A wet pair of shorts

I think happiness looks like a wet pair of shorts.

It’s a puppy running around with muddy paws, it’s a face flushed tomato red from sprinting across the sand, it’s hair that has escaped from a ponytail forming straggles down your back.

You can have happiness, or prettiness, but not always both.

A conversation between David and me, before bringing our puppy home last year:

Me: “So we should probably set some ground rules.”

Me: “Should he be an outside dog?”

Me: “Let’s agree that he can’t get on any of the furniture.”

David: “Let’s just make sure he’s happy and healthy.”

The first storm since bringing Riley home. He’s discovered mud for the first time. I know I should keep him inside – but look at his joy.

Riley is a splash of energy. He jumps in puddle after puddle, exploring, tasting, then always running back to me in the house, wanting to share what he’s found. I run around the house with towels and wet cloths, covering furniture, rolling up the rug, trying to grab him in a towel before he ventures too far inside. He wriggles around in a towel before bouncing back outside. We tangle on the floor, and he licks my nose, and there are paw prints on my shirt.

I’ve failed. There are streaks of mud across the floor and a pile of towels that need washing.

And it looks a lot like happiness.

You can have happiness, or prettiness, but not always both.

And sometimes I choose prettiness. I wind the windows up when I’ve just had my hair done. I refuse the walk when I’m wearing new shoes. I take the photo at the beginning of the night, when it should be taken at the end, with messy hair and a voice hoarse from laughing.

And that’s ok.

But mostly, I wind the windows down, I let the puppy in.

I get my shorts wet.

Last weekend, we took Riley to the beach on Bribie Island. It’s a stretch of doggy paradise and there were lots of families there. Running. Throwing balls.

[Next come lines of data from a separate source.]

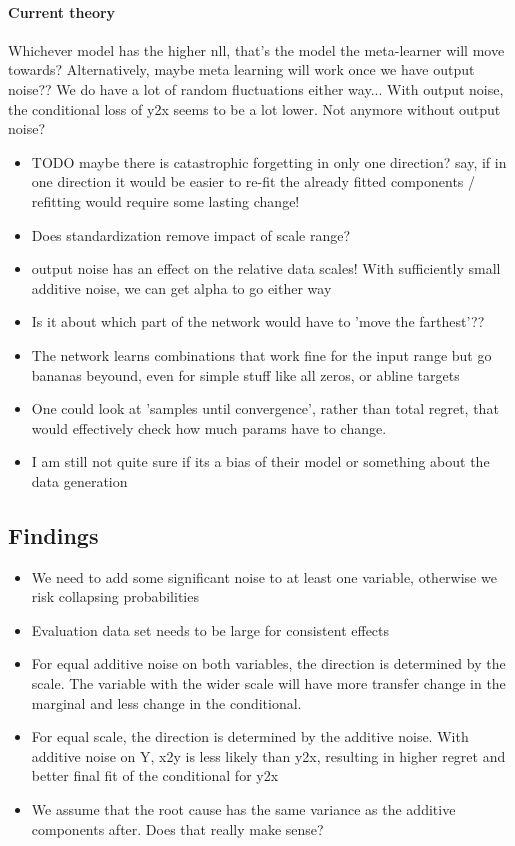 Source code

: \documentclass{article}
\begin{document}
\paragraph{Current theory}
Whichever model has the higher nll, that's the model the meta-learner will move towards?
Alternatively, maybe meta learning will work once we have output noise??
We do have a lot of random fluctuations either way...
With output noise, the conditional loss of y2x seems to be a lot lower. Not anymore without output noise?
\begin{itemize}
    \item TODO maybe there is catastrophic forgetting in only one direction? say, if in one direction it would be easier to re-fit the already fitted components / refitting would require some lasting change!
    \item Does standardization remove impact of scale range?
    \item output noise has an effect on the relative data scales! With sufficiently small additive noise, we can get alpha to go either way
    \item Is it about which part of the network would have to 'move the farthest'??
    \item The network learns combinations that work fine for the input range but go bananas beyound, even for simple stuff like all zeros, or abline targets
    \item One could look at 'samples until convergence', rather than total regret, that would effectively check how much params have to change.
    \item I am still not quite sure if its a bias of their model or something about the data generation
\end{itemize}

\clearpage
\subsection{Findings}
\begin{itemize}
    \item We need to add some significant noise to at least one variable, otherwise we risk collapsing probabilities
    \item Evaluation data set needs to be large for consistent effects
    \item For equal additive noise on both variables, the direction is determined by the scale. The variable with the wider scale will have more transfer change in the marginal and less change in the conditional.
    \item For equal scale, the direction is determined by the additive noise. With additive noise on Y, x2y is less likely than y2x, resulting in higher regret and better final fit of the conditional for y2x
    \item We assume that the root cause has the same variance as the additive components after. Does that really make sense?
\end{itemize}
\end{document}
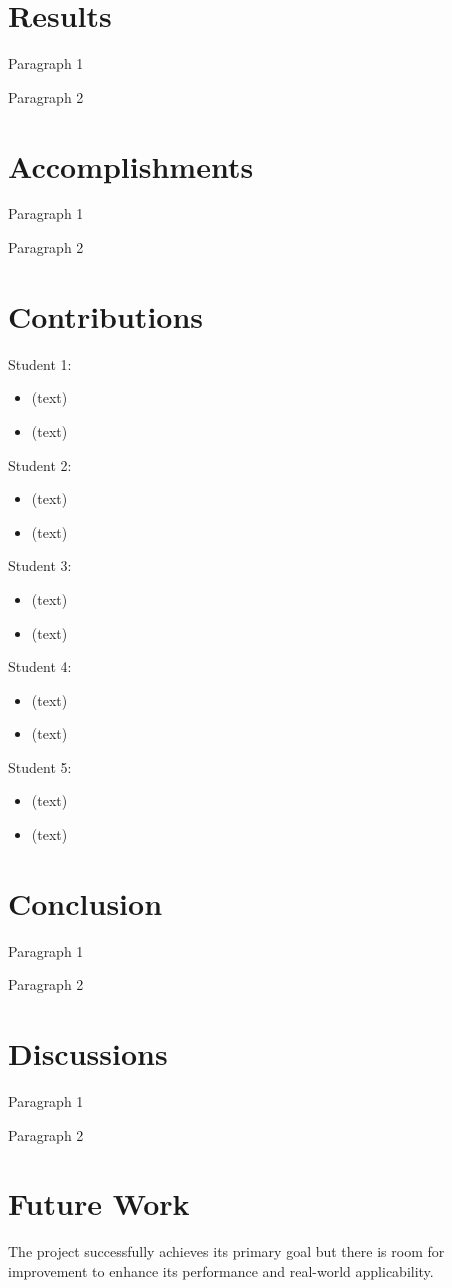 \documentclass[12pt, a4paper]{report}
\begin{document}
\section{Results}
Paragraph 1

Paragraph 2

\section{Accomplishments}
Paragraph 1

Paragraph 2

\section{Contributions}
Student 1:
\begin{itemize}
  \item (text)
  \item (text)
\end{itemize}
Student 2:
\begin{itemize}
  \item (text)
  \item (text)
\end{itemize}
Student 3:
\begin{itemize}
  \item (text)
  \item (text)
\end{itemize}
Student 4:
\begin{itemize}
  \item (text)
  \item (text)
\end{itemize}
Student 5:
\begin{itemize}
  \item (text)
  \item (text)
\end{itemize}

\section{Conclusion}
Paragraph 1

Paragraph 2

\section{Discussions}
Paragraph 1

Paragraph 2

\section{Future Work}
The project successfully achieves its primary goal but there is room for improvement to enhance its performance and real-world applicability.
\end{document}
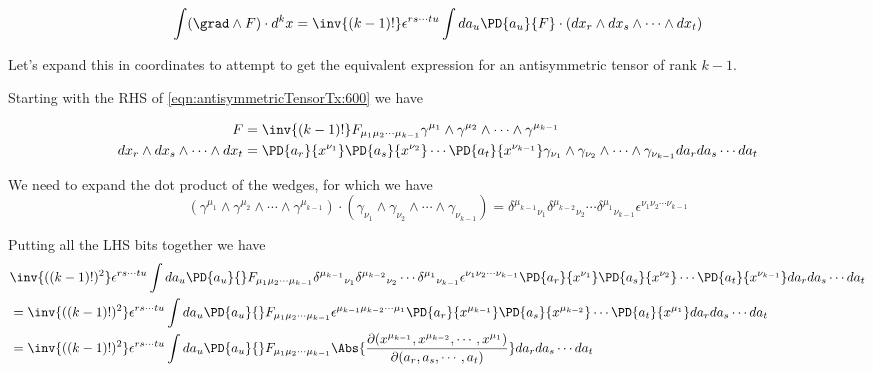 \begin{equation}\label{eqn:antisymmetricTensorTx:600}
\int
( \grad \wedge F ) \cdot d^k x 
=
\inv{(k-1)!} \epsilon^{ r s \cdots t u } \int da_u \PD{a_{u}}{F} \cdot 
(dx_r \wedge dx_s \wedge \cdots \wedge dx_t)
\end{equation}

Let's expand this in coordinates to attempt to get the equivalent expression for an antisymmetric tensor of rank $k-1$.

Starting with the RHS of \ref{eqn:antisymmetricTensorTx:600} we have

\begin{align}\label{eqn:antisymmetricTensorTx:610}
F &= \inv{(k-1)!}
F_{\mu_1 \mu_2 \cdots \mu_{k-1} }
\gamma^{\mu_1} \wedge \gamma^{ \mu_2 } \wedge \cdots \wedge \gamma^{\mu_{k-1}} 
\\
dx_r \wedge dx_s \wedge \cdots \wedge dx_t &=
\PD{a_r}{x^{\nu_1}}
\PD{a_s}{x^{\nu_2}}
\cdots
\PD{a_t}{x^{\nu_{k-1}}}
\gamma_{\nu_1} \wedge \gamma_{ \nu_2 } \wedge \cdots \wedge \gamma_{\nu_{k-1}}
da_r da_s \cdots da_t
\end{align}

We need to expand the dot product of the wedges, for which we have
\begin{equation}\label{eqn:antisymmetricTensorTx:620}
\left( 
\gamma^{\mu_1} \wedge \gamma^{ \mu_2 } \wedge \cdots \wedge \gamma^{\mu_{k-1}} 
\right) 
\cdot
\left( 
\gamma_{\nu_1} \wedge \gamma_{ \nu_2 } \wedge \cdots \wedge \gamma_{\nu_{k-1}}
\right) 
=
{\delta^{\mu_{k-1}}}_{\nu_1}  {\delta^{ \mu_{k-2} }}_{\nu_2}  \cdots  {\delta^{\mu_{1}} }_{\nu_{k-1}}
\epsilon^{\nu_1 \nu_2 \cdots \nu_{k-1}}
\end{equation}

Putting all the LHS bits together we have
\begin{align*}
&\inv{((k-1)!)^2} \epsilon^{ r s \cdots t u } \int da_u \PD{a_{u}}{} F_{\mu_1 \mu_2 \cdots \mu_{k-1} }
{\delta^{\mu_{k-1}}}_{\nu_1}  {\delta^{ \mu_{k-2} }}_{\nu_2}  \cdots  {\delta^{\mu_{1}} }_{\nu_{k-1}}
\epsilon^{\nu_1 \nu_2 \cdots \nu_{k-1}}
\PD{a_r}{x^{\nu_1}}
\PD{a_s}{x^{\nu_2}}
\cdots
\PD{a_t}{x^{\nu_{k-1}}}
da_r da_s \cdots da_t \\
&=\inv{((k-1)!)^2} \epsilon^{ r s \cdots t u } \int da_u \PD{a_{u}}{} F_{\mu_1 \mu_2 \cdots \mu_{k-1} }
\epsilon^{\mu_{k-1} \mu_{k-2} \cdots \mu_{1}}
\PD{a_r}{x^{\mu_{k-1}}}
\PD{a_s}{x^{\mu_{k-2}}}
\cdots
\PD{a_t}{x^{\mu_1}}
da_r da_s \cdots da_t \\
&=
\inv{((k-1)!)^2} \epsilon^{ r s \cdots t u } \int da_u \PD{a_{u}}{} F_{\mu_1 \mu_2 \cdots \mu_{k-1} }
\Abs{\frac{\partial(
x^{\mu_{k-1}},x^{\mu_{k-2}},\cdots,x^{\mu_1}
)}{\partial(a_r, a_s, \cdots, a_t)}}
da_r da_s \cdots da_t \\
\end{align*}

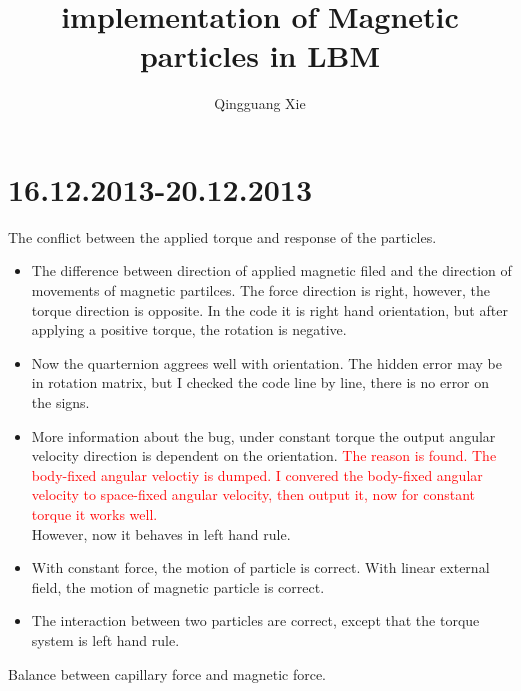 \documentclass[a4paper,10pt]{article}
\title{implementation of Magnetic particles in LBM}
\author{Qingguang Xie}
\begin{document}
\maketitle

\begin{abstract}

\end{abstract}
\newpage

\section{16.12.2013-20.12.2013}
The conflict between the applied torque and response of the particles.
\begin{itemize}
 \item The difference between direction of applied magnetic filed and the direction of movements of magnetic partilces.
       The force direction is right, however, the torque direction is opposite.
       In the code it is right hand orientation, but after applying a positive torque, the rotation is negative.
  \item Now the quarternion aggrees well with orientation. 
        The hidden error may be in rotation matrix, but I checked the code line by line, there is no error on the signs.
   \item  More information about the bug, under constant torque the output angular velocity direction is dependent on the orientation.
          \textcolor{red}{The reason is found. The body-fixed angular veloctiy is dumped. 
          I convered the body-fixed angular velocity to space-fixed angular velocity, then output 
          it, now for constant torque it works well.}\\
          However, now it behaves in left hand rule.
   \item  With constant force, the motion of particle is correct. With linear external field, the motion of magnetic particle is correct. 
    \item The interaction between two particles are correct, except that the torque system is left hand rule.
\textcolor{red}{}
\end{itemize}
Balance between capillary force and magnetic force.~\cite{Lumay2013}
\end{document}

Making memories.

Riley’s a water puppy. He ran straight for the sea, testing out the waves for the first time, getting bowled over but getting straight back in there. The water looked inviting. But it was winter and I hadn’t brought my swimmers with me.

But I leapt in after him. And with the ocean around my legs, splashing and chasing a puppy, squealing as the waves hit, hearing David laugh, and then driving home sitting on a towel with sand on my legs and a lightness in my heart…

…yes – I’d say happiness looks a lot like a wet pair of shorts.